The QEMU PCI subsystem is really interesting to understand. Because PCI is a specification, QEMU implements everything to simplify your life of new PCI device developper.

Some basics about PCI

A lot of ressources are available on PCI. Please take time to get familiar wih the concepts involved.

Now that you are a PCI expert, you know what we have to do to expose a PCI host bridge. Fortunately, the PCI config space is a standard and device specific IO memory regions are located through config space BAR registers. Seems we just have to setup config space values for each simulated PCI device.

Our example PCI host bridge implementation is largely inspired by the RAVEN PCI host bridge available in QEMU source code.

Implementing a PCI host bridge is not a tremendous task. An interesting part is related to QEMU internal PCI API, where PCI devices dynamically expose their IO memory regions through PCI config space BAR. Apart from that, a PCI host bridge is just another device.

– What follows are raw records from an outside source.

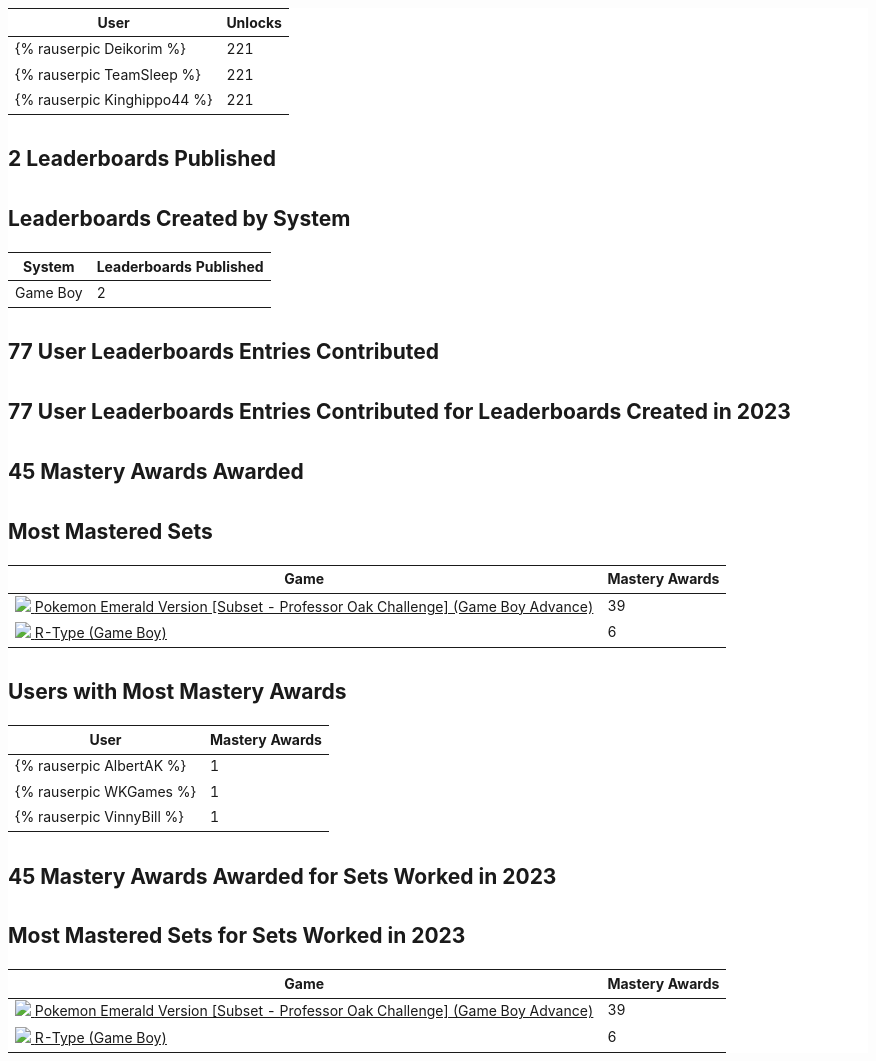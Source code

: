 | User                        | Unlocks |
| --------------------------- | ------- |
| {% rauserpic Deikorim %}    | 221     |
| {% rauserpic TeamSleep %}   | 221     |
| {% rauserpic Kinghippo44 %} | 221     |

## 2 Leaderboards Published

## Leaderboards Created by System

| System   | Leaderboards Published |
| -------- | ---------------------- |
| Game Boy | 2                      |

## 77 User Leaderboards Entries Contributed

## 77 User Leaderboards Entries Contributed for Leaderboards Created in 2023

## 45 Mastery Awards Awarded

## Most Mastered Sets

| Game                                                                                                                                                                                                                                                                                 | Mastery Awards |
| ------------------------------------------------------------------------------------------------------------------------------------------------------------------------------------------------------------------------------------------------------------------------------------ | -------------- |
| <a class="gameicon-link" href="https://retroachievements.org/game/24186" target="_blank" rel="noopener"> <img class="gameicon" src="https://retroachievements.org/Images/074200.png"> <span>Pokemon Emerald Version [Subset - Professor Oak Challenge] (Game Boy Advance)</span></a> | 39             |
| <a class="gameicon-link" href="https://retroachievements.org/game/7009" target="_blank" rel="noopener"> <img class="gameicon" src="https://retroachievements.org/Images/064445.png"> <span>R-Type (Game Boy)</span></a>                                                              | 6              |

## Users with Most Mastery Awards

| User                      | Mastery Awards |
| ------------------------- | -------------- |
| {% rauserpic AlbertAK %}  | 1              |
| {% rauserpic WKGames %}   | 1              |
| {% rauserpic VinnyBill %} | 1              |

## 45 Mastery Awards Awarded for Sets Worked in 2023

## Most Mastered Sets for Sets Worked in 2023

| Game                                                                                                                                                                                                                                                                                 | Mastery Awards |
| ------------------------------------------------------------------------------------------------------------------------------------------------------------------------------------------------------------------------------------------------------------------------------------ | -------------- |
| <a class="gameicon-link" href="https://retroachievements.org/game/24186" target="_blank" rel="noopener"> <img class="gameicon" src="https://retroachievements.org/Images/074200.png"> <span>Pokemon Emerald Version [Subset - Professor Oak Challenge] (Game Boy Advance)</span></a> | 39             |
| <a class="gameicon-link" href="https://retroachievements.org/game/7009" target="_blank" rel="noopener"> <img class="gameicon" src="https://retroachievements.org/Images/064445.png"> <span>R-Type (Game Boy)</span></a>                                                              | 6              |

We will see in the implementation that a PCI host bridge is also a PCI device.

CPIOM PCI subsystem

Below is an overview of an imaginary PCI organisation in our CPIOM. We will mainly focus on the PCI host bridge master and PCI slave device mxfc which exposes through BAR registers the different flash memories and a serial controller.

CPIOM PCI subsystem

The code flash holds the firmware which is used to bootstrap the CPIOM board. It must be available to the very first instruction fetched by the CPU. We will detail flash simulation in another blog post.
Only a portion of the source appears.